--- START ---

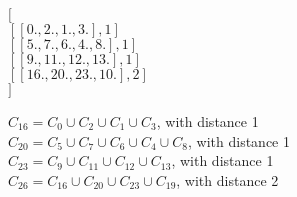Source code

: \begin{minipage}{0.4\textwidth}
$[$\\
    $[[ 0.,  2.,  1.,  3.], 1]$\\
    $[[ 5.,  7.,  6.,  4.,  8.], 1]$\\
    $[[ 9., 11.,  12.,  13. ], 1]$\\
    $[[16.,  20.,  23.,  10.], 2]$  \\        
$]$\\
\end{minipage}  \hfill
\begin{minipage}{0.4\textwidth}
$C_{16} = C_0 \cup C_2 \cup C_1 \cup C_3$, with distance 1 \\  
$C_{20} = C_5 \cup C_7 \cup C_6 \cup C_4 \cup C_8$, with distance 1 \\ 
$C_{23} = C_9 \cup C_{11} \cup C_{12} \cup C_{13}$, with distance 1 \\ 
$C_{26} = C_{16} \cup C_{20} \cup C_{23} \cup C_{19}$, with distance 2 \\         
\end{minipage} 






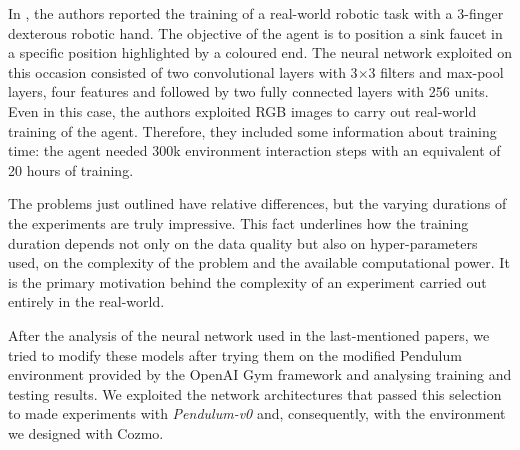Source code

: In \cite{haarnoja2018alg}, the authors reported the training of a real-world robotic task with a 3-finger dexterous robotic hand.
The objective of the agent is to position a sink faucet in a specific position highlighted by a coloured end.
The neural network exploited on this occasion consisted of two convolutional layers with 3$\times$3 filters and max-pool layers, four features and followed by two fully connected layers with 256 units.
Even in this case, the authors exploited RGB images to carry out real-world training of the agent.
Therefore, they included some information about training time: the agent needed 300k environment interaction steps with an equivalent of 20 hours of training.

The problems just outlined have relative differences, but the varying durations of the experiments are truly impressive.
This fact underlines how the training duration depends not only on the data quality but also on hyper-parameters used, on the complexity of the problem and the available computational power.
It is the primary motivation behind the complexity of an experiment carried out entirely in the real-world.

After the analysis of the neural network used in the last-mentioned papers, we tried to modify these models after trying them on the modified Pendulum environment provided by the OpenAI Gym framework and analysing training and testing results.
We exploited the network architectures that passed this selection to made experiments with \textit{Pendulum-v0} and, consequently, with the environment we designed with Cozmo.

--- END ---

A word-for-word reprint of the listing above is needed, minus the pictures.

Answer for the task:
Source code

: \begin{minipage}{0.4\textwidth}
$[$\\
    $[[ 0.,  2.,  1.,  3.], 1]$\\
    $[[ 5.,  7.,  6.,  4.,  8.], 1]$\\
    $[[ 9., 11.,  12.,  13. ], 1]$\\
    $[[16.,  20.,  23.,  10.], 2]$  \\        
$]$\\
\end{minipage}  \hfill
\begin{minipage}{0.4\textwidth}
$C_{16} = C_0 \cup C_2 \cup C_1 \cup C_3$, with distance 1 \\  
$C_{20} = C_5 \cup C_7 \cup C_6 \cup C_4 \cup C_8$, with distance 1 \\ 
$C_{23} = C_9 \cup C_{11} \cup C_{12} \cup C_{13}$, with distance 1 \\ 
$C_{26} = C_{16} \cup C_{20} \cup C_{23} \cup C_{19}$, with distance 2 \\         
\end{minipage} 






Source code

: In \cite{haarnoja2018alg}, the authors reported the training of a real-world robotic task with a 3-finger dexterous robotic hand.
The objective of the agent is to position a sink faucet in a specific position highlighted by a coloured end.
The neural network exploited on this occasion consisted of two convolutional layers with 3$\times$3 filters and max-pool layers, four features and followed by two fully connected layers with 256 units.
Even in this case, the authors exploited RGB images to carry out real-world training of the agent.
Therefore, they included some information about training time: the agent needed 300k environment interaction steps with an equivalent of 20 hours of training.

The problems just outlined have relative differences, but the varying durations of the experiments are truly impressive.
This fact underlines how the training duration depends not only on the data quality but also on hyper-parameters used, on the complexity of the problem and the available computational power.
It is the primary motivation behind the complexity of an experiment carried out entirely in the real-world.

After the analysis of the neural network used in the last-mentioned papers, we tried to modify these models after trying them on the modified Pendulum environment provided by the OpenAI Gym framework and analysing training and testing results.
We exploited the network architectures that passed this selection to made experiments with \textit{Pendulum-v0} and, consequently, with the environment we designed with Cozmo.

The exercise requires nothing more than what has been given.